The invention realizes this goal by a solar panel system according to claim 1.
As a result of the matrix-like arrangement of the profiles and the presence of interconnections that provide stiffness to the arrangement, the stability (in terms of lifting, shifting and tipping over in strong winds) of known systems with a matrix structure is maintained.
The specific layout of the system according to the invention allows for a mounting method that requires only little effort. Such a mounting method may, for instance, be as follows.
As a first step, the base profiles, factory pre-fitted with at least two feet per profile, are put on the roof, parallel to each other at roughly the required distance. Multiple base profiles may be connected to each other to extend the length of one profile row to the required row length of the solar panel system.
Then, as a second step, the carrier profiles, factory- made to a length exactly right to span the required distance
between two rows of base profiles, can be easily positioned and then fixed to the base profiles present. The carrier profiles thereby serve to finalise, or fine-adjust, the required distance between the base profiles in a convenient manner. The carrier profiles are shaped in such a way that they can be positioned between the base profiles from above, meaning that if already two or more carrier profiles are connected to base profiles, the next carrier profiles can still be added easily.
A further advantage of the system according to the invention is that less material and less installation labour are required compared to traditional matrix-based systems. This results from the fact that no additional supports are needed for mounting the solar panels and wind diversion plates since these are mounted directly on the carrier profiles. The carrier profiles fulfil multiple functions at once: carrying the solar panels and wind diversion plates, being part of the stable construction (i.e., the matrix) and setting the right distance between the base profiles.
It will be clear to persons skilled in the art that xmeans that prevent relative rotation between the base profile and the respective carrier profile' refers to constructive elements capable of transferring a bending force from the base profile to the carrier profile. For instance, two surfaces bearing against each other and pulled towards each other by means of a simple hook and lip or nuts and bolts are capable of fulfilling this function. It will also be clear that xprofile' refers to an elongated constructive element, possibly hollow, with a high bending stiffness in relation to its weight. Finally, it is noted that in the present application the term perpendicular' refers not only to an angle of exactly 90 degrees but also to slightly deviating angles, such as, for example, 87 or 92 degrees.

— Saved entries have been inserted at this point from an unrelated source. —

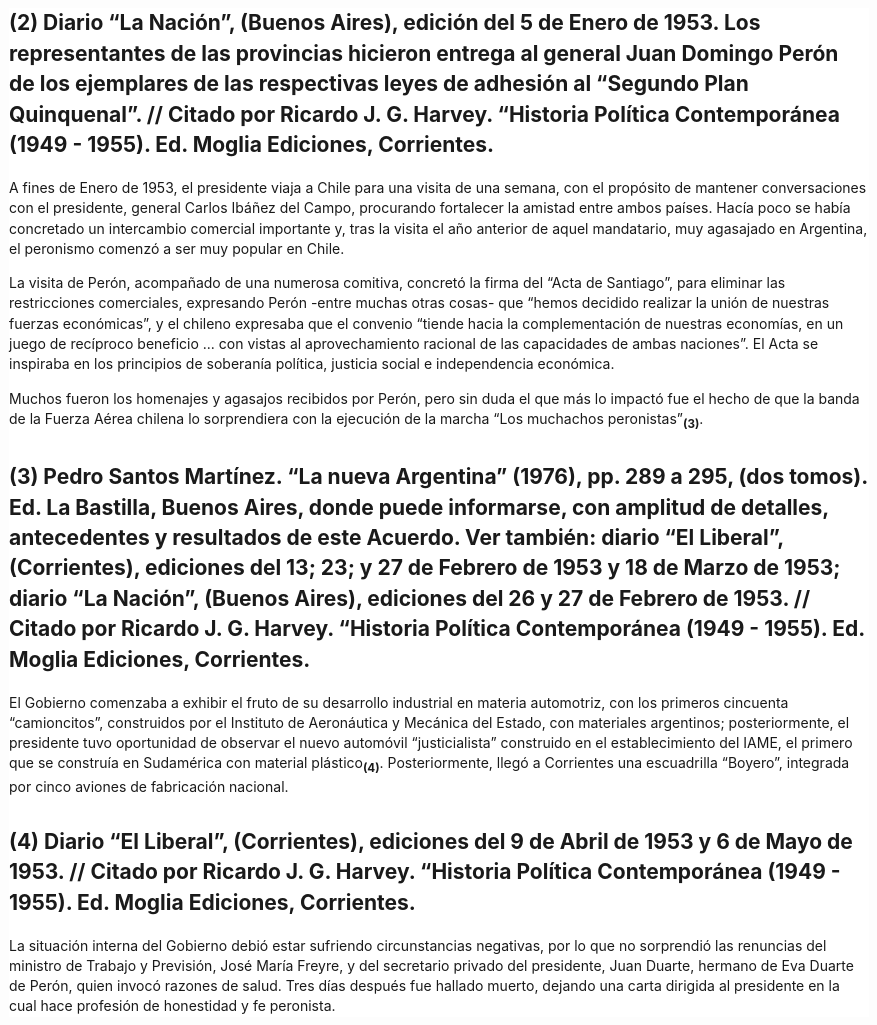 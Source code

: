 ## **(2)** Diario “La Nación”, (Buenos Aires), edición del 5 de Enero de 1953. Los representantes de las provincias hicieron entrega al general Juan Domingo Perón de los ejemplares de las respectivas leyes de adhesión al “Segundo Plan Quinquenal”. // Citado por Ricardo J. G. Harvey. “Historia Política Contemporánea (1949 - 1955). Ed. Moglia Ediciones, Corrientes.

A fines de Enero de 1953, el presidente viaja a Chile para una visita de una semana, con el propósito de mantener conversaciones con el presidente, general Carlos Ibáñez del Campo, procurando fortalecer la amistad entre ambos países. Hacía poco se había concretado un intercambio comercial importante y, tras la visita el año anterior de aquel mandatario, muy agasajado en Argentina, el peronismo comenzó a ser muy popular en Chile.

La visita de Perón, acompañado de una numerosa comitiva, concretó la firma del “Acta de Santiago”, para eliminar las restricciones comerciales, expresando Perón -entre muchas otras cosas- que “hemos decidido realizar la unión de nuestras fuerzas económicas”, y el chileno expresaba que el convenio “tiende hacia la complementación de nuestras economías, en un juego de recíproco beneficio ... con vistas al aprovechamiento racional de las capacidades de ambas naciones”. El Acta se inspiraba en los principios de soberanía política, justicia social e independencia económica.

Muchos fueron los homenajes y agasajos recibidos por Perón, pero sin duda el que más lo impactó fue el hecho de que la banda de la Fuerza Aérea chilena lo sorprendiera con la ejecución de la marcha “Los muchachos peronistas”<sub><strong>(3)</strong></sub>.

## **(3)** Pedro Santos Martínez. “La nueva Argentina” (1976), pp. 289 a 295, (dos tomos). Ed. La Bastilla, Buenos Aires, donde puede informarse, con amplitud de detalles, antecedentes y resultados de este Acuerdo. Ver también: diario “El Liberal”, (Corrientes), ediciones del 13; 23; y 27 de Febrero de 1953 y 18 de Marzo de 1953; diario “La Nación”, (Buenos Aires), ediciones del 26 y 27 de Febrero de 1953. // Citado por Ricardo J. G. Harvey. “Historia Política Contemporánea (1949 - 1955). Ed. Moglia Ediciones, Corrientes.

El Gobierno comenzaba a exhibir el fruto de su desarrollo industrial en materia automotriz, con los primeros cincuenta “camioncitos”, construidos por el Instituto de Aeronáutica y Mecánica del Estado, con materiales argentinos; posteriormente, el presidente tuvo oportunidad de observar el nuevo automóvil “justicialista” construido en el establecimiento del IAME, el primero que se construía en Sudamérica con material plástico<sub><strong>(4)</strong></sub>. Posteriormente, llegó a Corrientes una escuadrilla “Boyero”, integrada por cinco aviones de fabricación nacional.

## **(4)** Diario “El Liberal”, (Corrientes), ediciones del 9 de Abril de 1953 y 6 de Mayo de 1953. // Citado por Ricardo J. G. Harvey. “Historia Política Contemporánea (1949 - 1955). Ed. Moglia Ediciones, Corrientes.

La situación interna del Gobierno debió estar sufriendo circunstancias negativas, por lo que no sorprendió las renuncias del ministro de Trabajo y Previsión, José María Freyre, y del secretario privado del presidente, Juan Duarte, hermano de Eva Duarte de Perón, quien invocó razones de salud. Tres días después fue hallado muerto, dejando una carta dirigida al presidente en la cual hace profesión de honestidad y fe peronista.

Beneficial embodiments of the invention are defined in the sub claims 2 through 10. These are directed at even more
convenient mounting or improved stability in strong wind conditions. Additionally, the feet will ensure the free flow of water over the roof under the entire system, with as a result reduced risk of a roof collapsing under the weight of rain water or melting water. The feet, especially when made of relatively soft material such as thermoplastic material, will also prevent damage of the roof as could occur when metal profiles would be placed directly on the roof. They may also be used as guides for the exact position where the carrier profiles are to be connected to the base profiles, thus preventing the need for measurements or calculations to be made on the roof and thus further increasing the ease of mounting. Finally, the feet, when made of material with a high friction coefficient, will provide added resistance against translational movement of the system over the roof under strong winds.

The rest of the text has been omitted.